:: RECORD EXCERPTS ::

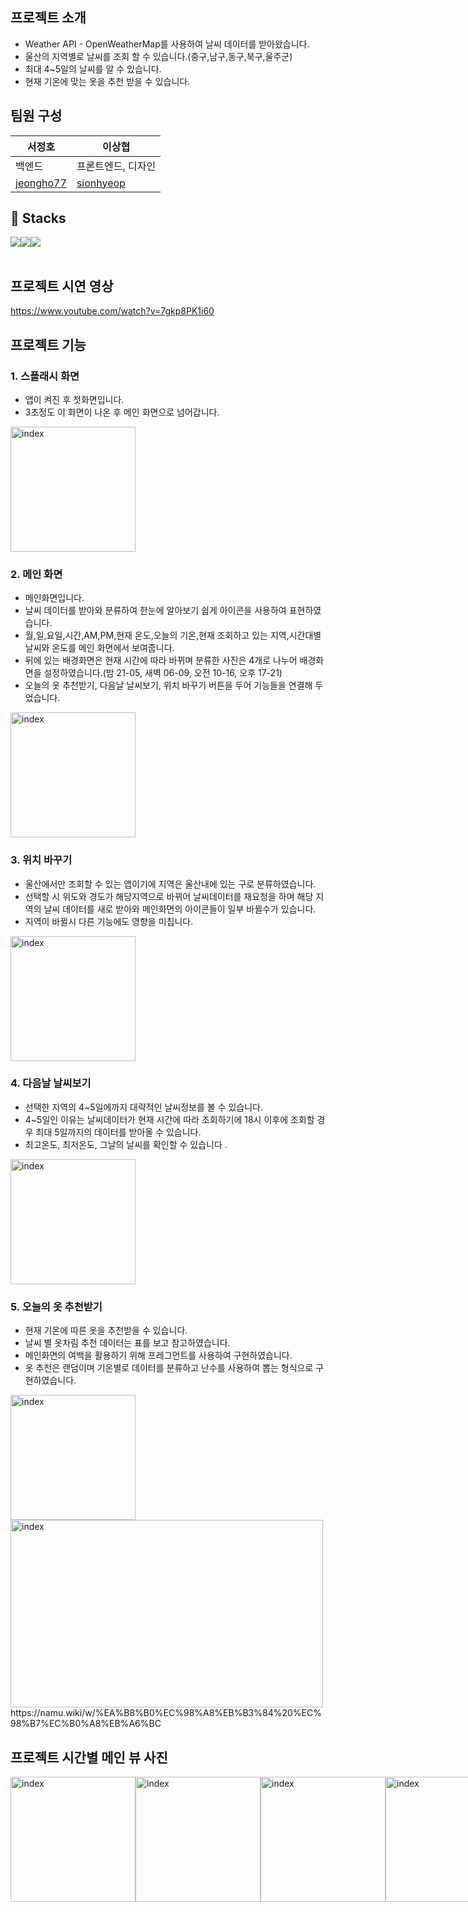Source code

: ## 프로젝트 소개
* Weather API - OpenWeatherMap를 사용하여 날씨 데이터를 받아왔습니다.
* 울산의 지역별로 날씨를 조회 할 수 있습니다.(중구,남구,동구,북구,울주군)
* 최대 4~5일의 날씨를 알 수 있습니다.
* 현재 기온에 맞는 옷을 추천 받을 수 있습니다.

## 팀원 구성
|서정호|이상협
|---|---
|백엔드|프론트엔드, 디자인
|[jeongho77](https://github.com/jeongho77)|[sionhyeop](https://github.com/sionhyeop)|

## 🔨 Stacks
<div style="display:flex; flex-direction:row;">
    <img src="https://img.shields.io/badge/android-34A853?style=for-the-badge&logo=android&logoColor=white">
    <img src="https://img.shields.io/badge/java-007396?style=for-the-badge&logo=java&logoColor=white"> 
    <img src="https://img.shields.io/badge/figma-F24E1E?style=for-the-badge&logo=figma&logoColor=white"> 
</div>
<br>

## 프로젝트 시연 영상
https://www.youtube.com/watch?v=7gkp8PK1i60

## 프로젝트 기능
### 1. 스플래시 화면
* 앱이 켜진 후 첫화면입니다.
* 3초정도 이 화면이 나온 후 메인 화면으로 넘어갑니다.
<img width="200" alt="index" src="https://github.com/jeongho77/Today_weather/assets/115057094/49914aea-c262-4e3a-a834-3c29f786d8a3">

### 2. 메인 화면
* 메인화면입니다.
* 날씨 데이터를 받아와 분류하여 한눈에 알아보기 쉽게 아이콘을 사용하여 표현하였습니다.
* 월,일,요일,시간,AM,PM,현재 온도,오늘의 기온,현재 조회하고 있는 지역,시간대별 날씨와 온도를 메인 화면에서 보여줍니다.
* 뒤에 있는 배경화면은 현재 시간에 따라 바뀌며 분류한 사진은 4개로 나누어 배경화면을 설정하였습니다.(밤 21-05, 새벽 06-09, 오전 10-16, 오후 17-21)
* 오늘의 옷 추천받기, 다음날 날씨보기, 위치 바꾸기 버튼을 두어 기능들을 연결해 두었습니다. 
<img width="200" alt="index" src="https://github.com/jeongho77/Today_weather/assets/115057094/fa0d70b7-07d9-462f-a9d1-9c29b8633c8d">

### 3. 위치 바꾸기
* 울산에서만 조회할 수 있는 앱이기에 지역은 울산내에 있는 구로 분류하였습니다.
* 선택할 시 위도와 경도가 해당지역으로 바뀌어 날씨데이터를 재요청을 하며 해당 지역의 날씨 데이터를 새로 받아와 메인화면의 아이콘들이 일부 바뀔수가 있습니다.
* 지역이 바뀔시 다른 기능에도 영향을 미칩니다.
<img width="200" alt="index" src="https://github.com/jeongho77/Today_weather/assets/115057094/5bfe4df0-e219-4cf6-a95d-66c353846240">

### 4. 다음날 날씨보기
* 선택한 지역의 4~5일에까지 대략적인 날씨정보를 볼 수 있습니다.
* 4~5일인 이유는 날씨데이터가 현재 시간에 따라 조회하기에 18시 이후에 조회할 경우 최대 5일까지의 데이터를 받아올 수 있습니다.
* 최고온도, 최저온도, 그날의 날씨를 확인할 수 있습니다 .
<img width="200" alt="index" src="https://github.com/jeongho77/Today_weather/assets/115057094/6411099c-b150-404a-8dc0-3b5c6858da26">

### 5. 오늘의 옷 추천받기
* 현재 기온에 따른 옷을 추천받을 수 있습니다.
* 날씨 별 옷차림 추천 데이터는 표를 보고 참고하였습니다.
* 메인화면의 여백을 활용하기 위해 프레그먼트를 사용하여 구현하였습니다.
* 옷 추천은 랜덤이며 기온별로 데이터를 분류하고 난수를 사용하여 뽑는 형식으로 구현하였습니다.
  
<img width="200" alt="index" src="https://github.com/jeongho77/Today_weather/assets/115057094/c2851040-be56-4dcd-8a3f-b1b8a4d873fb">
<img width="500" height="300" alt="index" src="https://github.com/jeongho77/Today_weather/assets/115057094/9ebe5a8c-f874-4f73-b929-75d9d7616392">
https://namu.wiki/w/%EA%B8%B0%EC%98%A8%EB%B3%84%20%EC%98%B7%EC%B0%A8%EB%A6%BC

## 프로젝트 시간별 메인 뷰 사진
<div style="display:flex; flex-direction:row;">
    <img width="200" alt="index" src="https://github.com/jeongho77/Today_weather/assets/115057094/9d3afde7-29c5-420f-a37a-5d903685adaa">
    <img width="200" alt="index" src="https://github.com/jeongho77/Today_weather/assets/115057094/071468f2-27b7-460b-b572-0e2df065daff">
    <img width="200" alt="index" src="https://github.com/jeongho77/Today_weather/assets/115057094/be5b7050-d44a-478d-8dfa-2f30f56bf1e9">
    <img width="200" alt="index" src="https://github.com/jeongho77/Today_weather/assets/115057094/a736c712-28c6-4358-b05e-cc260e93023d">
    <img width="200" alt="index" src="https://github.com/jeongho77/Today_weather/assets/115057094/3c2e3acd-8ad8-4516-8188-52396744bec4">
</div>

:::

■ ABOUT THIS EXERCISE
Wherever the word "style" occurs in a line of the listing, copy that line.

■ ANSWER SECTION
<div style="display:flex; flex-direction:row;">
    <img src="https://img.shields.io/badge/android-34A853?style=for-the-badge&logo=android&logoColor=white">
    <img src="https://img.shields.io/badge/java-007396?style=for-the-badge&logo=java&logoColor=white"> 
    <img src="https://img.shields.io/badge/figma-F24E1E?style=for-the-badge&logo=figma&logoColor=white"> 
<div style="display:flex; flex-direction:row;">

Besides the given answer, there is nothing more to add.